Jumat, 11 Juli 2025 - 00:01 WIB

facebook twitter whatsapp telegram line copy

URL berhasil dicopy

facebook icon twitter icon whatsapp icon telegram icon line icon copy

URL berhasil dicopy

Suararakyat.info.Lubuklinggau, Sumsel-Di tengah geliat pembangunan dan cita-cita Kota Lubuklinggau sebagai “Kota Metropolis Madani”, terselip kekhawatiran dan keresahan warga terhadap maraknya praktik yang diduga melanggar hukum dan norma sosial.

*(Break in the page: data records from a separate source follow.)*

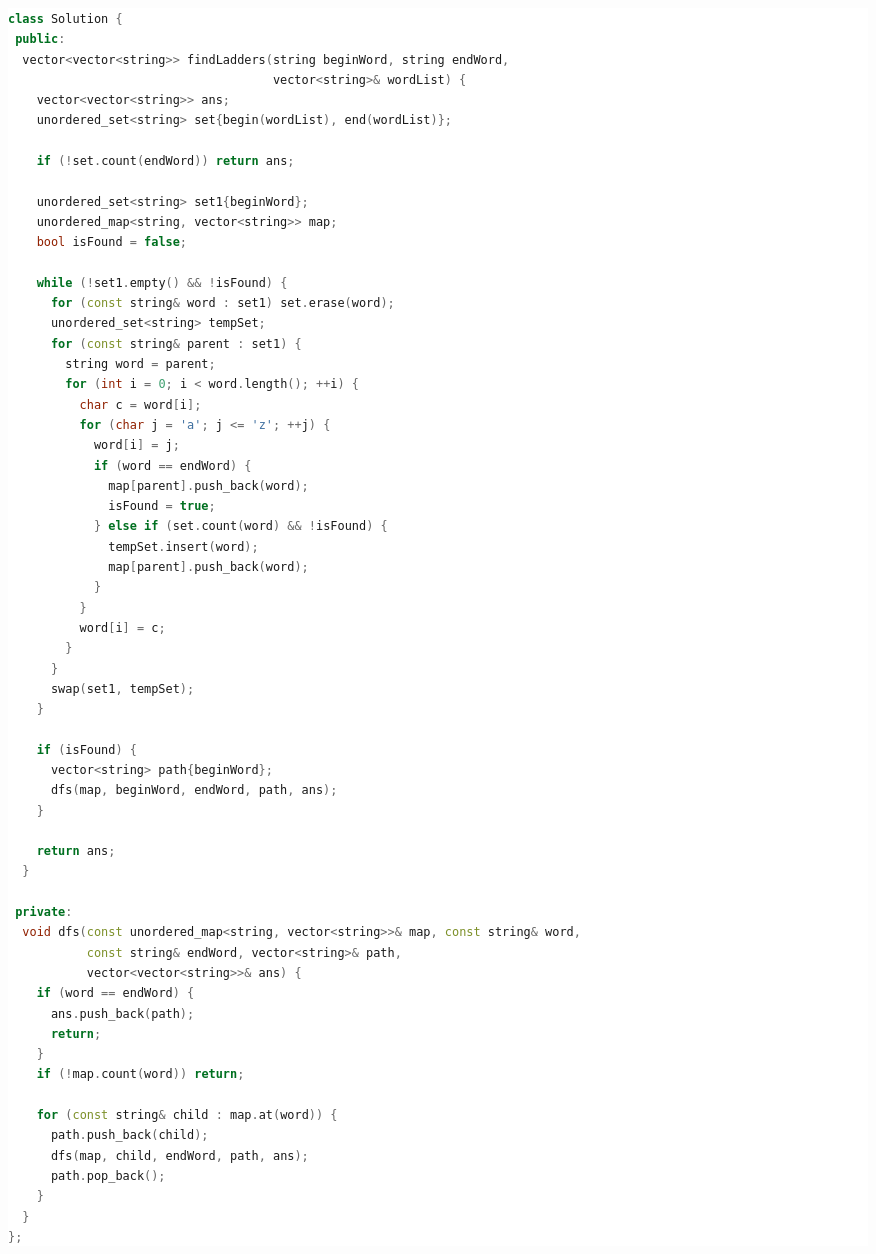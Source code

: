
 ```cpp
class Solution {
 public:
  vector<vector<string>> findLadders(string beginWord, string endWord,
                                     vector<string>& wordList) {
    vector<vector<string>> ans;
    unordered_set<string> set{begin(wordList), end(wordList)};

    if (!set.count(endWord)) return ans;

    unordered_set<string> set1{beginWord};
    unordered_map<string, vector<string>> map;
    bool isFound = false;

    while (!set1.empty() && !isFound) {
      for (const string& word : set1) set.erase(word);
      unordered_set<string> tempSet;
      for (const string& parent : set1) {
        string word = parent;
        for (int i = 0; i < word.length(); ++i) {
          char c = word[i];
          for (char j = 'a'; j <= 'z'; ++j) {
            word[i] = j;
            if (word == endWord) {
              map[parent].push_back(word);
              isFound = true;
            } else if (set.count(word) && !isFound) {
              tempSet.insert(word);
              map[parent].push_back(word);
            }
          }
          word[i] = c;
        }
      }
      swap(set1, tempSet);
    }

    if (isFound) {
      vector<string> path{beginWord};
      dfs(map, beginWord, endWord, path, ans);
    }

    return ans;
  }

 private:
  void dfs(const unordered_map<string, vector<string>>& map, const string& word,
           const string& endWord, vector<string>& path,
           vector<vector<string>>& ans) {
    if (word == endWord) {
      ans.push_back(path);
      return;
    }
    if (!map.count(word)) return;

    for (const string& child : map.at(word)) {
      path.push_back(child);
      dfs(map, child, endWord, path, ans);
      path.pop_back();
    }
  }
};
```
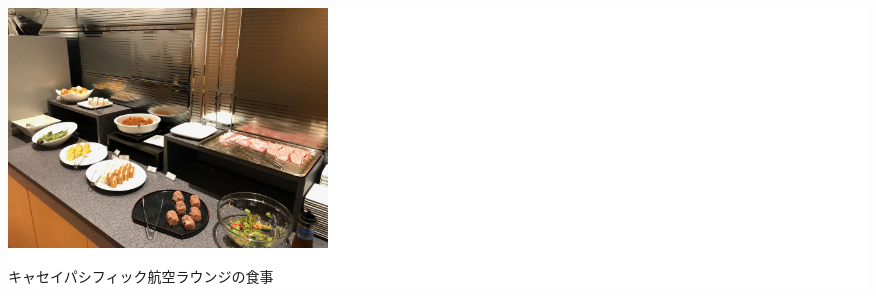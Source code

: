<div class="post-img">
<a href="/assets/images/20180909a/IMG_0810.jpeg">
<img src="/assets/images/20180909a/IMG_0810.jpeg" width="320px">
</a>
<p>キャセイパシフィック航空ラウンジの食事</p>
</div>

<div class="post-img">
<a href="/assets/images/20180909a/IMG_0811.jpeg">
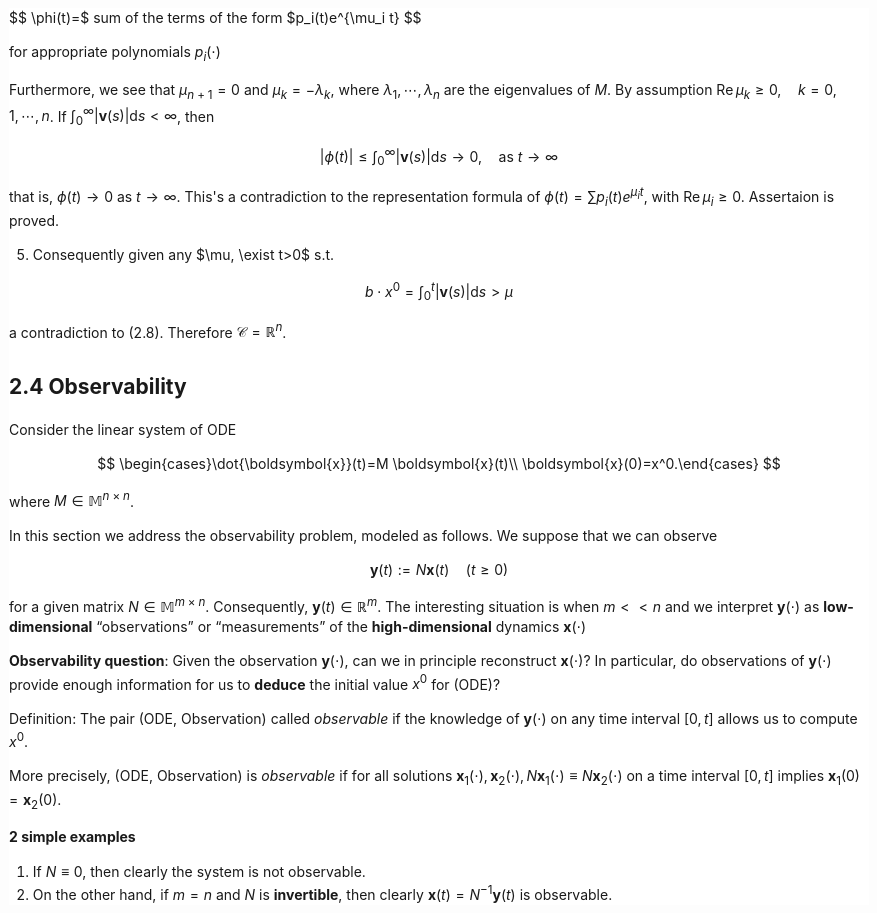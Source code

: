 $$
\phi(t)=$ sum of the terms of the form $p_i(t)e^{\mu_i t}
$$

for appropriate polynomials $p_i(\cdot)$

Furthermore, we see that $\mu_{n+1}=0$ and $\mu_k=-\lambda_k$, where $\lambda_1,\cdots,\lambda_n$ are the eigenvalues of $M$. By assumption $\operatorname{Re}\mu_k\ge 0, \quad k=0,1,\cdots,n$. If $\int_0^\infty |\boldsymbol{v}(s)|\mathrm{d}s<\infty$, then

  $$
  	|\phi(t)|\le\int_0^\infty |\boldsymbol{v}(s)|\mathrm{d}s\to 0, \quad \text{as }t\to\infty
  $$

that is, $\phi(t)\to 0$ as $t\to\infty$. This's a contradiction to the representation formula of $\phi(t)=\sum p_i(t)e^{\mu_i t}$, with $\operatorname{Re}\mu_i\ge 0$. Assertaion is proved.

5. Consequently given any $\mu, \exist t>0$ s.t.

  $$
  	b\cdot x^0=\int_0^t |\boldsymbol{v}(s)|\mathrm{d}s > \mu
  $$

  a contradiction to (2.8). Therefore $\mathcal{C}=\mathbb{R}^n$.

## 2.4 Observability
Consider the linear system of ODE

$$
\begin{cases}\dot{\boldsymbol{x}}(t)=M \boldsymbol{x}(t)\\ \boldsymbol{x}(0)=x^0.\end{cases}
$$

where $M\in\mathbb{M}^{n\times n}$.

In this section we address the observability problem, modeled as follows. We suppose that we can observe

$$
\boldsymbol{y}(t):=N\boldsymbol{x}(t)\quad (t\ge 0)
$$

for a given matrix $N\in\mathbb{M}^{m\times n}$. Consequently, $\boldsymbol{y}(t)\in\mathbb{R}^{m}$. The interesting situation is when $m<<n$ and we interpret $\boldsymbol{y}(\cdot)$ as **low-dimensional** “observations” or “measurements” of the **high-dimensional** dynamics $\boldsymbol{x}(\cdot)$

**Observability question**: Given the observation $\boldsymbol{y}(\cdot)$, can we in principle reconstruct $\boldsymbol{x}(\cdot)$? In particular, do observations of $\boldsymbol{y}(\cdot)$ provide enough information for us to **deduce** the initial value $x^0$ for (ODE)?

Definition: The pair (ODE, Observation) called *observable* if the knowledge of $\boldsymbol{y}(\cdot)$ on any time interval $[0, t]$ allows us to compute $x^0$.

More precisely, (ODE, Observation) is *observable* if for all solutions $\boldsymbol{x}_1(\cdot), \boldsymbol{x}_2(\cdot), N\boldsymbol{x}_1(\cdot)\equiv N\boldsymbol{x}_2(\cdot)$ on a time interval $[0, t]$ implies $\boldsymbol{x}_1(0)=\boldsymbol{x}_2(0)$.

**2 simple examples**
1. If $N\equiv 0$, then clearly the system is not observable.
2. On the other hand, if $m = n$ and $N$ is **invertible**, then clearly $\boldsymbol{x}(t) = N^{−1}\boldsymbol{y}(t)$ is observable.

Sorotan kini tertuju pada sebuah tempat hiburan malam bernama Black Dragon, yang berlokasi di belakang GOR Stadion Petanang, RT 05, Kecamatan Lubuklinggau Utara I.

Tempat hiburan yang dikenal dengan musik keras dan cahaya lampu remik yang mencolok ini, menurut informasi yang dihimpun media pada Rabu (9/7/2025), diduga tidak hanya menyediakan hiburan malam, namun juga menjadi lokasi peredaran narkotika dan praktik asusila yang melibatkan perempuan di bawah umur.

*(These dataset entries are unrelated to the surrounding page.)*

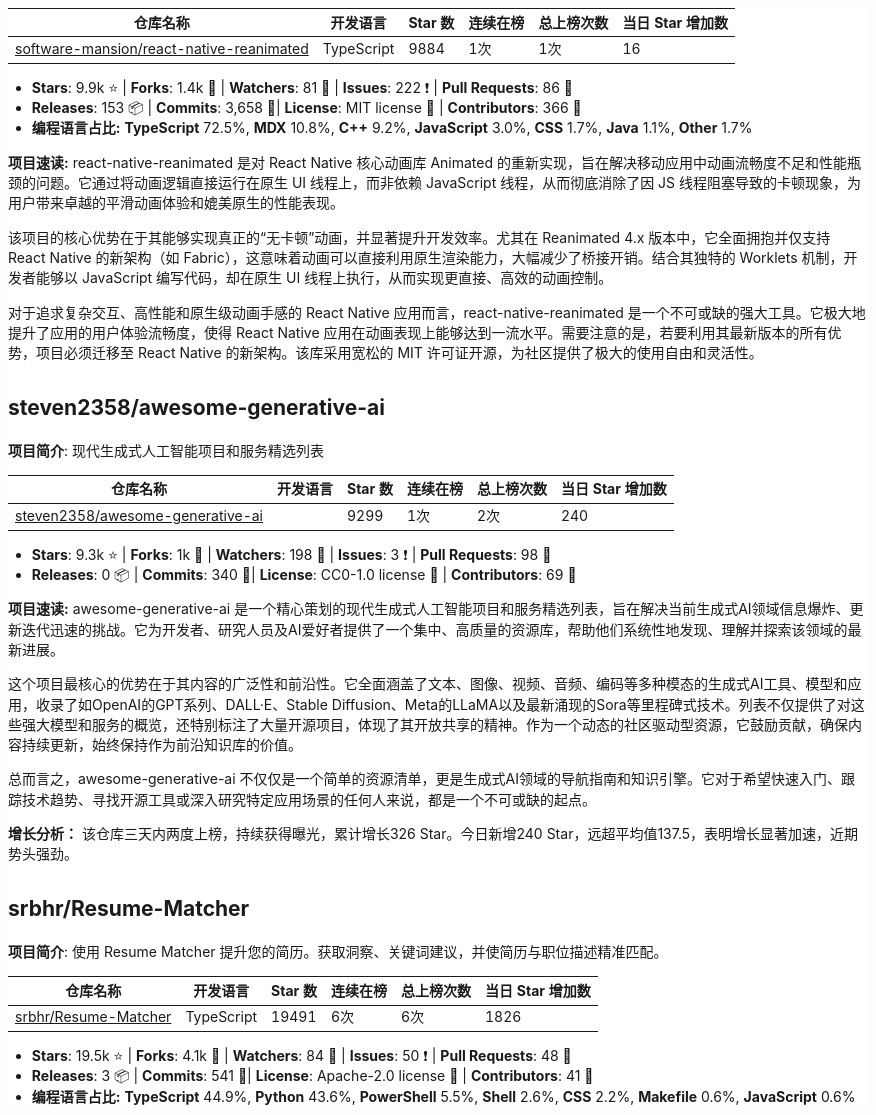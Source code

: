 | 仓库名称  | 开发语言 | Star 数 | 连续在榜 | 总上榜次数 | 当日 Star 增加数 |
| -------  | ------- | ------- | -------- | ---------- | --------------- |
| [software-mansion/react-native-reanimated](https://github.com/software-mansion/react-native-reanimated)  | TypeScript | 9884 | 1次 | 1次 | 16 |

- **Stars**: 9.9k ⭐ | **Forks**: 1.4k 🔄 | **Watchers**: 81 👀 | **Issues**: 222 ❗ | **Pull Requests**: 86 🔀
- **Releases**: 153 📦 | **Commits**: 3,658 📝| **License**: MIT license 📜 | **Contributors**: 366 👥 
- **编程语言占比:** **TypeScript** 72.5%, **MDX** 10.8%, **C++** 9.2%, **JavaScript** 3.0%, **CSS** 1.7%, **Java** 1.1%, **Other** 1.7%


**项目速读:** react-native-reanimated 是对 React Native 核心动画库 Animated 的重新实现，旨在解决移动应用中动画流畅度不足和性能瓶颈的问题。它通过将动画逻辑直接运行在原生 UI 线程上，而非依赖 JavaScript 线程，从而彻底消除了因 JS 线程阻塞导致的卡顿现象，为用户带来卓越的平滑动画体验和媲美原生的性能表现。

该项目的核心优势在于其能够实现真正的“无卡顿”动画，并显著提升开发效率。尤其在 Reanimated 4.x 版本中，它全面拥抱并仅支持 React Native 的新架构（如 Fabric），这意味着动画可以直接利用原生渲染能力，大幅减少了桥接开销。结合其独特的 Worklets 机制，开发者能够以 JavaScript 编写代码，却在原生 UI 线程上执行，从而实现更直接、高效的动画控制。

对于追求复杂交互、高性能和原生级动画手感的 React Native 应用而言，react-native-reanimated 是一个不可或缺的强大工具。它极大地提升了应用的用户体验流畅度，使得 React Native 应用在动画表现上能够达到一流水平。需要注意的是，若要利用其最新版本的所有优势，项目必须迁移至 React Native 的新架构。该库采用宽松的 MIT 许可证开源，为社区提供了极大的使用自由和灵活性。

## steven2358/awesome-generative-ai

**项目简介**: 现代生成式人工智能项目和服务精选列表

| 仓库名称  | 开发语言 | Star 数 | 连续在榜 | 总上榜次数 | 当日 Star 增加数 |
| -------  | ------- | ------- | -------- | ---------- | --------------- |
| [steven2358/awesome-generative-ai](https://github.com/steven2358/awesome-generative-ai)  |  | 9299 | 1次 | 2次 | 240 |

- **Stars**: 9.3k ⭐ | **Forks**: 1k 🔄 | **Watchers**: 198 👀 | **Issues**: 3 ❗ | **Pull Requests**: 98 🔀
- **Releases**: 0 📦 | **Commits**: 340 📝| **License**: CC0-1.0 license 📜 | **Contributors**: 69 👥 

**项目速读:** awesome-generative-ai 是一个精心策划的现代生成式人工智能项目和服务精选列表，旨在解决当前生成式AI领域信息爆炸、更新迭代迅速的挑战。它为开发者、研究人员及AI爱好者提供了一个集中、高质量的资源库，帮助他们系统性地发现、理解并探索该领域的最新进展。

这个项目最核心的优势在于其内容的广泛性和前沿性。它全面涵盖了文本、图像、视频、音频、编码等多种模态的生成式AI工具、模型和应用，收录了如OpenAI的GPT系列、DALL·E、Stable Diffusion、Meta的LLaMA以及最新涌现的Sora等里程碑式技术。列表不仅提供了对这些强大模型和服务的概览，还特别标注了大量开源项目，体现了其开放共享的精神。作为一个动态的社区驱动型资源，它鼓励贡献，确保内容持续更新，始终保持作为前沿知识库的价值。

总而言之，awesome-generative-ai 不仅仅是一个简单的资源清单，更是生成式AI领域的导航指南和知识引擎。它对于希望快速入门、跟踪技术趋势、寻找开源工具或深入研究特定应用场景的任何人来说，都是一个不可或缺的起点。

**增长分析：** 该仓库三天内两度上榜，持续获得曝光，累计增长326 Star。今日新增240 Star，远超平均值137.5，表明增长显著加速，近期势头强劲。

## srbhr/Resume-Matcher

**项目简介**: 使用 Resume Matcher 提升您的简历。获取洞察、关键词建议，并使简历与职位描述精准匹配。

| 仓库名称  | 开发语言 | Star 数 | 连续在榜 | 总上榜次数 | 当日 Star 增加数 |
| -------  | ------- | ------- | -------- | ---------- | --------------- |
| [srbhr/Resume-Matcher](https://github.com/srbhr/Resume-Matcher)  | TypeScript | 19491 | 6次 | 6次 | 1826 |

- **Stars**: 19.5k ⭐ | **Forks**: 4.1k 🔄 | **Watchers**: 84 👀 | **Issues**: 50 ❗ | **Pull Requests**: 48 🔀
- **Releases**: 3 📦 | **Commits**: 541 📝| **License**: Apache-2.0 license 📜 | **Contributors**: 41 👥 
- **编程语言占比:** **TypeScript** 44.9%, **Python** 43.6%, **PowerShell** 5.5%, **Shell** 2.6%, **CSS** 2.2%, **Makefile** 0.6%, **JavaScript** 0.6%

Beberapa narasumber warga sekitar yang enggan disebutkan namanya mengungkapkan kekhawatiran mereka terhadap aktivitas tempat hiburan tersebut. Selain mengganggu kenyamanan warga dengan suara musik keras yang berlangsung hingga dini hari, mereka juga menyebut bahwa Black Dragon beroperasi tidak mengenal waktu, siang dan malam, bahkan di luar jam operasional yang lazim diatur pemerintah daerah.

ADVERTISEMENT

SCROLL TO RESUME CONTENT

“Tempat itu seperti tidak tersentuh hukum. Siang malam musik keras, tamu keluar masuk. Kami takut anak-anak muda kita ikut terjerumus,” ujar seorang warga dengan nada prihatin.

Lebih lanjut, narasumber media mengungkap bahwa tempat hiburan tersebut diduga memperkerjakan para wanita pemandu lagu (LC) yang diantar-jemput secara khusus, termasuk beberapa yang diduga masih di bawah umur. Bahkan, salah satu nama yang disebut-sebut adalah “Prilly”, yang menurut informasi beroperasi dalam jaringan antar jemput gadis muda bagi para pengunjung.

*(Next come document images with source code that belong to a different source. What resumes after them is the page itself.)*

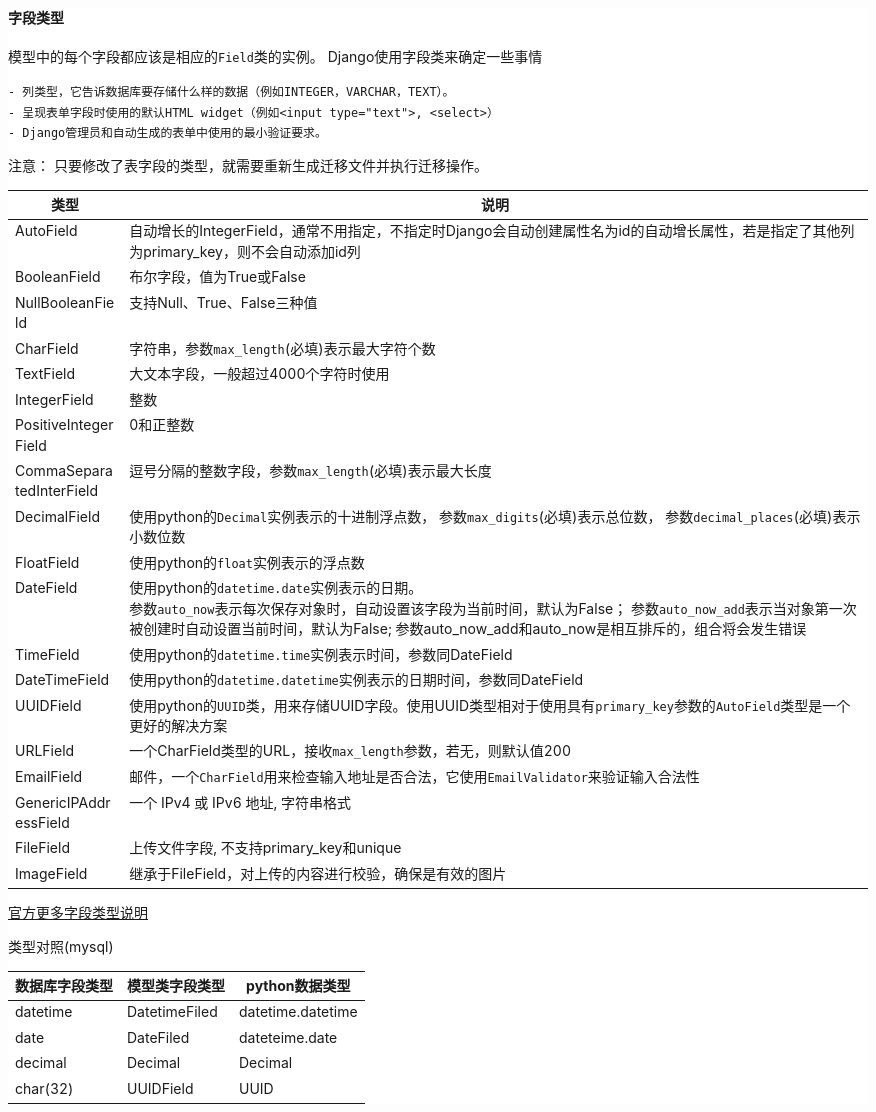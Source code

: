 ####  字段类型

模型中的每个字段都应该是相应的`Field`类的实例。 Django使用字段类来确定一些事情

```
- 列类型，它告诉数据库要存储什么样的数据（例如INTEGER，VARCHAR，TEXT）。
- 呈现表单字段时使用的默认HTML widget（例如<input type="text">, <select>）
- Django管理员和自动生成的表单中使用的最小验证要求。
```

注意： 只要修改了表字段的类型，就需要重新生成迁移文件并执行迁移操作。

| 类型                     | 说明                                                         |
| ------------------------ | ------------------------------------------------------------ |
| AutoField                | 自动增长的IntegerField，通常不用指定，不指定时Django会自动创建属性名为id的自动增长属性，若是指定了其他列为primary_key，则不会自动添加id列 |
| BooleanField             | 布尔字段，值为True或False                                    |
| NullBooleanField         | 支持Null、True、False三种值                                  |
| CharField                | 字符串，参数`max_length`(必填)表示最大字符个数               |
| TextField                | 大文本字段，一般超过4000个字符时使用                         |
| IntegerField             | 整数                                                         |
| PositiveIntegerField     | 0和正整数                                                    |
| CommaSeparatedInterField | 逗号分隔的整数字段，参数`max_length`(必填)表示最大长度       |
| DecimalField             | 使用python的`Decimal`实例表示的十进制浮点数， 参数`max_digits`(必填)表示总位数， 参数`decimal_places`(必填)表示小数位数 |
| FloatField               | 使用python的`float`实例表示的浮点数                          |
| DateField                | 使用python的`datetime.date`实例表示的日期。<br/> 参数`auto_now`表示每次保存对象时，自动设置该字段为当前时间，默认为False； 参数`auto_now_add`表示当对象第一次被创建时自动设置当前时间，默认为False; 参数auto_now_add和auto_now是相互排斥的，组合将会发生错误 |
| TimeField                | 使用python的`datetime.time`实例表示时间，参数同DateField     |
| DateTimeField            | 使用python的`datetime.datetime`实例表示的日期时间，参数同DateField |
| UUIDField                | 使用python的`UUID`类，用来存储UUID字段。使用UUID类型相对于使用具有`primary_key`参数的`AutoField`类型是一个更好的解决方案 |
| URLField                 | 一个CharField类型的URL，接收`max_length`参数，若无，则默认值200 |
| EmailField               | 邮件，一个`CharField`用来检查输入地址是否合法，它使用`EmailValidator`来验证输入合法性 |
| GenericIPAddressField    | 一个 IPv4 或 IPv6 地址, 字符串格式                           |
| FileField                | 上传文件字段, 不支持primary_key和unique                      |
| ImageField               | 继承于FileField，对上传的内容进行校验，确保是有效的图片      |

[官方更多字段类型说明](https://yiyibooks.cn/xx/django_182/ref/models/fields.html#model-field-types)

类型对照(mysql)

| 数据库字段类型 | 模型类字段类型 | python数据类型    |
| -------------- | -------------- | ----------------- |
| datetime       | DatetimeFiled  | datetime.datetime |
| date           | DateFiled      | dateteime.date    |
| decimal        | Decimal        | Decimal           |
| char(32)       | UUIDField      | UUID              |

Yang lebih mengejutkan, sebagian besar pekerja di tempat hiburan tersebut diduga menggunakan narkotika jenis sabu dan ekstasi (inek), dan tempat ini disebut sebagai salah satu titik peredaran narkoba yang cukup aktif di kawasan Lubuklinggau.

“Di situ sabu dan inek kayak barang dagangan biasa. Bahkan ada yang ngaku dikasih langsung dari bos,” ungkap seorang narasumber yang mengaku pernah bekerja sebagai tenaga teknis hiburan di sana.

Nama Julius Agung Setiawan mencuat sebagai sosok yang diduga pemilik sekaligus otak di balik operasi tempat hiburan malam tersebut. Julius disebut sebagai pengusaha hiburan malam sekaligus diduga kuat sebagai sindikat bandar narkoba yang menjalankan operasinya secara terorganisir.

READ  Yayasan Lembah Puspa Cikole Gede dan Tatar Sunda Siliwangi Jaga Konservasi Alam di Cikole

“Semua kegiatan diatur Julius. Ada kaki tangannya bernama E (inisial), yang juga DJ tetap di sana, dan R adik kandung Julius ikut terlibat bantu operasional,” ujar narasumber yang menyampaikan informasinya dengan penuh kehati-hatian.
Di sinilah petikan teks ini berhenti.